##### Information shown #####

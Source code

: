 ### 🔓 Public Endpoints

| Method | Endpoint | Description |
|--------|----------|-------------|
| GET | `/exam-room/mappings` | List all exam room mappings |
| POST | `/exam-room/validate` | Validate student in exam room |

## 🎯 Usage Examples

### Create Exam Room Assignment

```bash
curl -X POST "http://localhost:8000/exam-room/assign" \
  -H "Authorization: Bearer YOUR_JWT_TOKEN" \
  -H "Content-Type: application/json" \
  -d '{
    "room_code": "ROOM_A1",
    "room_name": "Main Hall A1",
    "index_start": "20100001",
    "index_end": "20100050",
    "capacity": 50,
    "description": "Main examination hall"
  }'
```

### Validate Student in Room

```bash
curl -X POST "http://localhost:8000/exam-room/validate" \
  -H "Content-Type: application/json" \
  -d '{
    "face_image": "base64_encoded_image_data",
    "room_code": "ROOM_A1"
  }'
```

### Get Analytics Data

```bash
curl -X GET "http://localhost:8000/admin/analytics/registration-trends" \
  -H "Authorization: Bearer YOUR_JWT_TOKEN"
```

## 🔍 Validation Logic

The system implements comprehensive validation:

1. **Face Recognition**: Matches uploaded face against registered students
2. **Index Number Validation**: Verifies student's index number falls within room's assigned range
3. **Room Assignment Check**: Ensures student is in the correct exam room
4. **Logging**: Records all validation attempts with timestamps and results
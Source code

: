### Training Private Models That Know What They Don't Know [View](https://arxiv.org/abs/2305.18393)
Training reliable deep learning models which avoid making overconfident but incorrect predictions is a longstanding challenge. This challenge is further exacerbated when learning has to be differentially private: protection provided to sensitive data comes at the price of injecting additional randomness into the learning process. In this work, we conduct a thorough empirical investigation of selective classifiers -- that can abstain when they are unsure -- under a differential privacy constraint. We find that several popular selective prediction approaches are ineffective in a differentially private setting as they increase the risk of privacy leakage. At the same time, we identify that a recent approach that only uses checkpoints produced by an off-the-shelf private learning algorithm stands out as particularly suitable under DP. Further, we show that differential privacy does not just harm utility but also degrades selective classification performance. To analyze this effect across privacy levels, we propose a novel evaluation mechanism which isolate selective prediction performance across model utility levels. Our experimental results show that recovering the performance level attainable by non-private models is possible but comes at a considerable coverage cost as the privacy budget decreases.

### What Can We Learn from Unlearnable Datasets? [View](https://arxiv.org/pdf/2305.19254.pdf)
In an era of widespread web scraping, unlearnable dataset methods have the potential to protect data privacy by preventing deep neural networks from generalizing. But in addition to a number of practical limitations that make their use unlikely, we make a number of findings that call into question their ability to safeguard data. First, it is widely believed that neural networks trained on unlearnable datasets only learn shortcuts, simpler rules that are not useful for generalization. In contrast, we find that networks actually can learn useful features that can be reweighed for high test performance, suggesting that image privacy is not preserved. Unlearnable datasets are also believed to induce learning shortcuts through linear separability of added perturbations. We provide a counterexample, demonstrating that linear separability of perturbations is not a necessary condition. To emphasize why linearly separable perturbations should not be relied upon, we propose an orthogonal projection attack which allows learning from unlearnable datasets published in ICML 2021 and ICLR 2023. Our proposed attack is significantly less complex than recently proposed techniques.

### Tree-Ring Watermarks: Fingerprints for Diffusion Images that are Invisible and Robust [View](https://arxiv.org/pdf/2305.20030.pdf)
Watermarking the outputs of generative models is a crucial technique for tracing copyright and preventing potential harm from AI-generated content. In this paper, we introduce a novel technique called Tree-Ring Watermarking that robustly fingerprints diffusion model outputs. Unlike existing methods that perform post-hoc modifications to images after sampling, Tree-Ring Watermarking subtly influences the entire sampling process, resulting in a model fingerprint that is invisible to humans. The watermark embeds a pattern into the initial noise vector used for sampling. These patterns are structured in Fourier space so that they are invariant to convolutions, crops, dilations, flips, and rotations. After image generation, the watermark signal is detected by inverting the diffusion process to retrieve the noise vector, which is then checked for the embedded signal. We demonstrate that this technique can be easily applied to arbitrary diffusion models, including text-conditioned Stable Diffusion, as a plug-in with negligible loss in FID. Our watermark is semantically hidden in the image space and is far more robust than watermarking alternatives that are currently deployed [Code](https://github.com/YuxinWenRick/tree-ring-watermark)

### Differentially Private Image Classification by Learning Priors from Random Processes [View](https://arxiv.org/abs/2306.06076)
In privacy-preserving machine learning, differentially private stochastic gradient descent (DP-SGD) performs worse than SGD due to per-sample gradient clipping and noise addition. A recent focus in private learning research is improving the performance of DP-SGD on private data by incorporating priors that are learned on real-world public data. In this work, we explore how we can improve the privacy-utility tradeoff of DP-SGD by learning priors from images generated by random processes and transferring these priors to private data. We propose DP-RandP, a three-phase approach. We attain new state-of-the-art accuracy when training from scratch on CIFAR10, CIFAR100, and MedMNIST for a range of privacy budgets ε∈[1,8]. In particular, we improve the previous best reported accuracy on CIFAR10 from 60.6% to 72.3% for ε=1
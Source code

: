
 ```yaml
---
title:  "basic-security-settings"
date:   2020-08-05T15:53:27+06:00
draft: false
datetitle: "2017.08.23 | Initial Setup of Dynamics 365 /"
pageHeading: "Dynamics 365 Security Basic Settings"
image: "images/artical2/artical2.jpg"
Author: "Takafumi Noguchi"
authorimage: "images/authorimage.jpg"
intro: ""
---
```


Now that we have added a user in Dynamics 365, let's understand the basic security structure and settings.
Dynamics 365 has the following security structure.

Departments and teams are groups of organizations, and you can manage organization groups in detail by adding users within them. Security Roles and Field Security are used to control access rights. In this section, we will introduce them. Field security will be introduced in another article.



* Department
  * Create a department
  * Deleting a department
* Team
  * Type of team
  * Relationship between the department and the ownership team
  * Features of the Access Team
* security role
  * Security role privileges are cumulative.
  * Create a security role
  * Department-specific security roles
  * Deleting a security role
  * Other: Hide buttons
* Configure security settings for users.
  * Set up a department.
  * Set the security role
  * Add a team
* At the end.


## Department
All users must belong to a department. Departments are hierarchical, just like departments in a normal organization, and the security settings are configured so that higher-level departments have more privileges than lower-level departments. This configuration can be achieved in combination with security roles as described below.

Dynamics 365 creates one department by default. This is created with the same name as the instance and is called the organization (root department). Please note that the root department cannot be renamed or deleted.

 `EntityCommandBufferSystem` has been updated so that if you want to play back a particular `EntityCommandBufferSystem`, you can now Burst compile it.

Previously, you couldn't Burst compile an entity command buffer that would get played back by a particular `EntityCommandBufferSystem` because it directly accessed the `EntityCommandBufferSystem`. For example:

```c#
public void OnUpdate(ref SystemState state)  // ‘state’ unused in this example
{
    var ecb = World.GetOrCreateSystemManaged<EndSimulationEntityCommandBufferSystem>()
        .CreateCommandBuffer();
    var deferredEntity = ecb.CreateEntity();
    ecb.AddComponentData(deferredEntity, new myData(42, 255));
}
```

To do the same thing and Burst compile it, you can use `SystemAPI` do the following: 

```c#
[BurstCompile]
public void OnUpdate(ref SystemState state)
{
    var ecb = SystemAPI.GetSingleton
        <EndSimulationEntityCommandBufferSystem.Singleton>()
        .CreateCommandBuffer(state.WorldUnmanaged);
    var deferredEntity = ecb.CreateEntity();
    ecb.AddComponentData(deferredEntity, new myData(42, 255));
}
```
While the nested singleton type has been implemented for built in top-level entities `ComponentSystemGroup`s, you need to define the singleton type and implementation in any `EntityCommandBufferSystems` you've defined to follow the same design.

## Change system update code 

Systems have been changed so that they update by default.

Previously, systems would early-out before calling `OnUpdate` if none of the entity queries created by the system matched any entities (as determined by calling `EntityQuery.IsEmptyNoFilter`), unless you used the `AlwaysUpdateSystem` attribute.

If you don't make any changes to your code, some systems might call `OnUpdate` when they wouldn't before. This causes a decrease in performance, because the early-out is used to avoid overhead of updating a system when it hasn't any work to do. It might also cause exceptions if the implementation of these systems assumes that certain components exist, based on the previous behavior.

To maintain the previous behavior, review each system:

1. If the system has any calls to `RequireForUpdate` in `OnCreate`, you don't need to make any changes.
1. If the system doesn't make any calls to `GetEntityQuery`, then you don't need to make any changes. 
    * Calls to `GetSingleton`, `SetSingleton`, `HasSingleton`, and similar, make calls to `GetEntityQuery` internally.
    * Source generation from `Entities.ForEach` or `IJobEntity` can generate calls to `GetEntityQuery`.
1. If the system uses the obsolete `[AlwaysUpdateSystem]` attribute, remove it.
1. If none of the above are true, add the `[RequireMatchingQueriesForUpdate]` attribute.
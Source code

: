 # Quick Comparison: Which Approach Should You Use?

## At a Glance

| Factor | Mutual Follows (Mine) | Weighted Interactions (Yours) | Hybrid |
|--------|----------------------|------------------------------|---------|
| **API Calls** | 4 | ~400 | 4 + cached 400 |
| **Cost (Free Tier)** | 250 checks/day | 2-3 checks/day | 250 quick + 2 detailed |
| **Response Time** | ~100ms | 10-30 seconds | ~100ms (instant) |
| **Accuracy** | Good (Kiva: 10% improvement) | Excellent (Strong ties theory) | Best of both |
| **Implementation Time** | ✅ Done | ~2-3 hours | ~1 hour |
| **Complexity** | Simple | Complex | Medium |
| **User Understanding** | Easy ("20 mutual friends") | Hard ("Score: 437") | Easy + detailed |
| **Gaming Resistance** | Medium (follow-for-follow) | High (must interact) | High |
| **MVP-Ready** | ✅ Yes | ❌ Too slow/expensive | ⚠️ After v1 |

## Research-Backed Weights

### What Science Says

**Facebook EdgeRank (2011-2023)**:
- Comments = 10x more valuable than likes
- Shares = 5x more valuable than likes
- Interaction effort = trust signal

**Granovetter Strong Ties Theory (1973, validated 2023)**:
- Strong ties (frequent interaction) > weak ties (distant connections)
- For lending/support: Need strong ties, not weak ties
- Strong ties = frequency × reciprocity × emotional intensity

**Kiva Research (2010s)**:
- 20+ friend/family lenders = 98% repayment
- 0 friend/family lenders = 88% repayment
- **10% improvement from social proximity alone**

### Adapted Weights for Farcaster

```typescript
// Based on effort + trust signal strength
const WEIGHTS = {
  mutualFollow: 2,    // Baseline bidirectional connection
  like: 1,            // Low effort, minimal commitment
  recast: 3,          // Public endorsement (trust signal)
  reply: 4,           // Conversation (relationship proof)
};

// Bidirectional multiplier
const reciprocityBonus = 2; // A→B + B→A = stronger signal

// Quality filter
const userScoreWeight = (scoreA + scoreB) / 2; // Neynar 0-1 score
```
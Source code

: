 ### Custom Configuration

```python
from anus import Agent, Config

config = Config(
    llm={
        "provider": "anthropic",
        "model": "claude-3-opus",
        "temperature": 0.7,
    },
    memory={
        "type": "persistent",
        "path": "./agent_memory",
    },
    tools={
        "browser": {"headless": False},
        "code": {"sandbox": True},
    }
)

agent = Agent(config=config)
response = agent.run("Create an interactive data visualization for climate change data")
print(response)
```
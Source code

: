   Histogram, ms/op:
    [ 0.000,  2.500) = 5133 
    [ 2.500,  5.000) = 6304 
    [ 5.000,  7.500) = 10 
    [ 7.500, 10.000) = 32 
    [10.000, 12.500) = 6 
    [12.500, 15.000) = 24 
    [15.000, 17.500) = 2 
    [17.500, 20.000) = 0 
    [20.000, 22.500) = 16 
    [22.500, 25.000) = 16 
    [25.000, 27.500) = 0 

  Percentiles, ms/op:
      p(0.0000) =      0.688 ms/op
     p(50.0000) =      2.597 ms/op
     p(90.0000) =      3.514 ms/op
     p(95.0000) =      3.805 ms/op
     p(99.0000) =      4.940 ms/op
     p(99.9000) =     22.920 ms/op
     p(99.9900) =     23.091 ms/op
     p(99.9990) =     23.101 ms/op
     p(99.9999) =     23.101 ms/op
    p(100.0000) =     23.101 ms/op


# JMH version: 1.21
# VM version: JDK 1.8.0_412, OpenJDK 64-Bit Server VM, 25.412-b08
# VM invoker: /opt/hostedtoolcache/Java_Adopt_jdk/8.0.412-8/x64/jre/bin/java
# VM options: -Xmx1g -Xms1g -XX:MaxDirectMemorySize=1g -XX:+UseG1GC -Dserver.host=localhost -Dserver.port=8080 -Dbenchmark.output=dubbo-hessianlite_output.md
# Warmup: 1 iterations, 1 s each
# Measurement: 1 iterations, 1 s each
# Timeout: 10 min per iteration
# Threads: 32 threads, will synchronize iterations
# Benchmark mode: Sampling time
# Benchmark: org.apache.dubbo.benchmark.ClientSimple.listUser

#####

Throughout the data, tally the lines that hold the string "repayment" and report the tally alone.

2